SQL> select * from table(dbms_xplan.display());
PLAN_TABLE_OUTPUT
---------------------------------------------------------------------------
Plan hash value: 1342139204
---------------------------------------------------------------------------
| Id | Operation | Name | Rows | Bytes | Cost (%CPU)| Time |
---------------------------------------------------------------------------
| 0 | SELECT STATEMENT | | 1 | 4 | 868 (2)| 00:00:11 |
| 1 | SORT AGGREGATE | | 1 | 4 | | |
|* 2 | TABLE ACCESS FULL| FOO | 1025K| 4006K| 868 (2)| 00:00:11 |
---------------------------------------------------------------------------
Predicate Information (identified by operation id):
---------------------------------------------------
2 - filter("C1"='003')
And whammy! Note that the implicit cast [ filter(TO_NUMBER("C1")=003)

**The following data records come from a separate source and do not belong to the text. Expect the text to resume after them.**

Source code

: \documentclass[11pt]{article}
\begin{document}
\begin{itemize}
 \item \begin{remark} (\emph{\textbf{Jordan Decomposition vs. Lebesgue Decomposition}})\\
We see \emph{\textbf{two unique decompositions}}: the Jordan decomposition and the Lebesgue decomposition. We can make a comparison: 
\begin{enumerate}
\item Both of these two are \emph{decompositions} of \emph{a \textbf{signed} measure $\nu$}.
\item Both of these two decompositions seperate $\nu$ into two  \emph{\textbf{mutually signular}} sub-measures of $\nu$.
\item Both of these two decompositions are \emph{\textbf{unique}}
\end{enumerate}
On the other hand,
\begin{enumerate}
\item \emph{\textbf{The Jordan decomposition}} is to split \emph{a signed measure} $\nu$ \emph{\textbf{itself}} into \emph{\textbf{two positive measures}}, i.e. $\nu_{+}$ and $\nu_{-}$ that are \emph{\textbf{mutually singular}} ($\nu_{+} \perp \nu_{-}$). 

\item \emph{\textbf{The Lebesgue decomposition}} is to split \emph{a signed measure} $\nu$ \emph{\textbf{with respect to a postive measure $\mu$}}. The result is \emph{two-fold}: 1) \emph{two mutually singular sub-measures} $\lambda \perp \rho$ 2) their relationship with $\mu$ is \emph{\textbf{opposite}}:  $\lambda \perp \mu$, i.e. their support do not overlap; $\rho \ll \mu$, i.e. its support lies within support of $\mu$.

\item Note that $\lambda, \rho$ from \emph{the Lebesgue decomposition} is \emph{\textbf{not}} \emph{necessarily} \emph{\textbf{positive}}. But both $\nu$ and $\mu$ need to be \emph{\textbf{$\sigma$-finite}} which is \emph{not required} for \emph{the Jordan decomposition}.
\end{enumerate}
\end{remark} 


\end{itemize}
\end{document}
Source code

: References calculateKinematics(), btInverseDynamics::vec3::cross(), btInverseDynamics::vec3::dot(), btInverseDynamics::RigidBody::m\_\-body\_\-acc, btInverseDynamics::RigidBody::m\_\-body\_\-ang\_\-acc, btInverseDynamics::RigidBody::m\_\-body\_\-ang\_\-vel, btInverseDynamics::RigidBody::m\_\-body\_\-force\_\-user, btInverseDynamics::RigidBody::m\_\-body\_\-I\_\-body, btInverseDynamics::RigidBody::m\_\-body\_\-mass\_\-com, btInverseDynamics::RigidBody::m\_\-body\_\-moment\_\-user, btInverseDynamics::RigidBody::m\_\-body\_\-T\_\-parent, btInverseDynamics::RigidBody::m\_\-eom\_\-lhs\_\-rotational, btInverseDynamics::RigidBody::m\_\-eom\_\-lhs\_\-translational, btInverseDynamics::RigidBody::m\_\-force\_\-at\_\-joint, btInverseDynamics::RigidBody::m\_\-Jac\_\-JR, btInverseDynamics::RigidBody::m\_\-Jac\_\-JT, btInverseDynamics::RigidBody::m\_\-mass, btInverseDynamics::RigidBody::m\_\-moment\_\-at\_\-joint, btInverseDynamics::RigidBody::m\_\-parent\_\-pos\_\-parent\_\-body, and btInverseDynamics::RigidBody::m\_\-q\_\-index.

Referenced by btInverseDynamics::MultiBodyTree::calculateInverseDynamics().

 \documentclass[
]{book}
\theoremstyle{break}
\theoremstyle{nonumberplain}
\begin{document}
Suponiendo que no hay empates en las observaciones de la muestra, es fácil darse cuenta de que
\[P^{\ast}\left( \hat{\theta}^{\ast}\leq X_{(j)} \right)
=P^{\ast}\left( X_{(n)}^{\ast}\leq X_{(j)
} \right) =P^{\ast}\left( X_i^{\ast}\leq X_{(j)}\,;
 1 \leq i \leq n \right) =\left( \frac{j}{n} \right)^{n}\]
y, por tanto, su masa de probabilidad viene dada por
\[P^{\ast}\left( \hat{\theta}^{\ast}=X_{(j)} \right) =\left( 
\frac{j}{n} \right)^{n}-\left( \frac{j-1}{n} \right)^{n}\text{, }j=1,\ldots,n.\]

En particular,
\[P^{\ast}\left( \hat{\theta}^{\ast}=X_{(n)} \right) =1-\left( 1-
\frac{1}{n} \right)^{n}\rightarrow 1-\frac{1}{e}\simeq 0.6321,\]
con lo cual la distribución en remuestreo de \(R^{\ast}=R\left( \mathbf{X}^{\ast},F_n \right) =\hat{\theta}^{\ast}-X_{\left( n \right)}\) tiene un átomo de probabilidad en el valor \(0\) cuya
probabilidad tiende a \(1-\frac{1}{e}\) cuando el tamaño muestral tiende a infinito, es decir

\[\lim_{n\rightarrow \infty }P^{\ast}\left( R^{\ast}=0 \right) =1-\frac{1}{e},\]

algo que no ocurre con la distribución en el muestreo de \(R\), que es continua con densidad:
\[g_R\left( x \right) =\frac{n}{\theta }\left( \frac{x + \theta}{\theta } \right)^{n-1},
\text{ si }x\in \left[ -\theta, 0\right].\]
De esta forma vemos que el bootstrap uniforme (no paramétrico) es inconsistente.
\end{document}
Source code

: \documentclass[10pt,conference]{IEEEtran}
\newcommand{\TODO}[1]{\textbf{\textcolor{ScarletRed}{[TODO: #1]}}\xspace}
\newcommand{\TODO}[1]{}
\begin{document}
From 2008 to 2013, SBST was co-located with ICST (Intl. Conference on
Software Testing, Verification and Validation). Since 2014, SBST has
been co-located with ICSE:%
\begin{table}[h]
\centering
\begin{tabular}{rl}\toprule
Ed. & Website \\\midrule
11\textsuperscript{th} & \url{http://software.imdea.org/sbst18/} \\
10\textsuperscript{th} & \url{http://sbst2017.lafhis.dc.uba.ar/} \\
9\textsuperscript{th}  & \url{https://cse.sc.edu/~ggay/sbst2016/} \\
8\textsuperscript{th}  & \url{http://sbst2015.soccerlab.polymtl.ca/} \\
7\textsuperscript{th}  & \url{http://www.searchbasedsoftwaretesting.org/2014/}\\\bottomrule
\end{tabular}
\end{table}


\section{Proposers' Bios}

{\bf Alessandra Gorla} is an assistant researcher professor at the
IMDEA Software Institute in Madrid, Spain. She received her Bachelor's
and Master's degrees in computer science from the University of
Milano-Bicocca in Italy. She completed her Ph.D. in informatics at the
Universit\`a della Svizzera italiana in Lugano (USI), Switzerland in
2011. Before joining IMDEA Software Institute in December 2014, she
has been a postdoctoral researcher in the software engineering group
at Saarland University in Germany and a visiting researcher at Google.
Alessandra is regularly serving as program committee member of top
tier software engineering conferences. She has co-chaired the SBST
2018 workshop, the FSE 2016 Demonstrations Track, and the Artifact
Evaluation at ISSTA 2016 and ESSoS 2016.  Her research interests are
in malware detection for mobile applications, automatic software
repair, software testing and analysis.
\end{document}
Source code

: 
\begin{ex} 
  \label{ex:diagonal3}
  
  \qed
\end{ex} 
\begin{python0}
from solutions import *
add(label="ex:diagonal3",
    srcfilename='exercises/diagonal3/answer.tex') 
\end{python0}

] now has an estimate of 1 row (when we know there is 1 million).
So what is going on here? Let’s dig into the optimizer trace for some insight:
SINGLE TABLE ACCESS PATH
Single Table Cardinality Estimation for FOO[FOO]
Column (#1):
NewDensity:0.243587, OldDensity:0.000000 BktCnt:5458, PopBktCnt:5458, PopValCnt:2, NDV:2
Column (#1): C1(
AvgLen: 4 NDV: 2 Nulls: 0 Density: 0.243587
Histogram: Freq #Bkts: 2 UncompBkts: 5458 EndPtVals: 2
Using prorated density: 0.000000 of col #1 as selectvity of out-of-range/non-existent value pred
Table: FOO Alias: FOO
Card: Original: 2000000.000000 Rounded: 1 Computed: 0.50 Non Adjusted: 0.50
Access Path: TableScan
Cost: 875.41 Resp: 875.41 Degree: 0
Cost_io: 853.00 Cost_cpu: 622375564
Resp_io: 853.00 Resp_cpu: 622375564
Best:: AccessPath: TableScan
Cost: 875.41 Degree: 1 Resp: 875.41 Card: 0.50 Bytes: 0
As you can see from the line
Using prorated density: 0.000000 of col #1 as selectvity of out-of-range/non-existent value pred
The presence of the histogram and the implicit conversion of TO_NUMBER("C1")=003
causes the CBO to use a density of 0 because it thinks it’s a non-existent value. The reason for this is that TO_NUMBER("C1")=003
is the same as TO_NUMBER("C1")=3
and for the histogram the CBO uses TO_CHAR(C1)='3'
and 3 is not present in the histogram only '003'
and '100'
.
Dumb Luck?
So, what if the predicate contained a number that was not left padded with zeros, say 100, the other value we put in the table?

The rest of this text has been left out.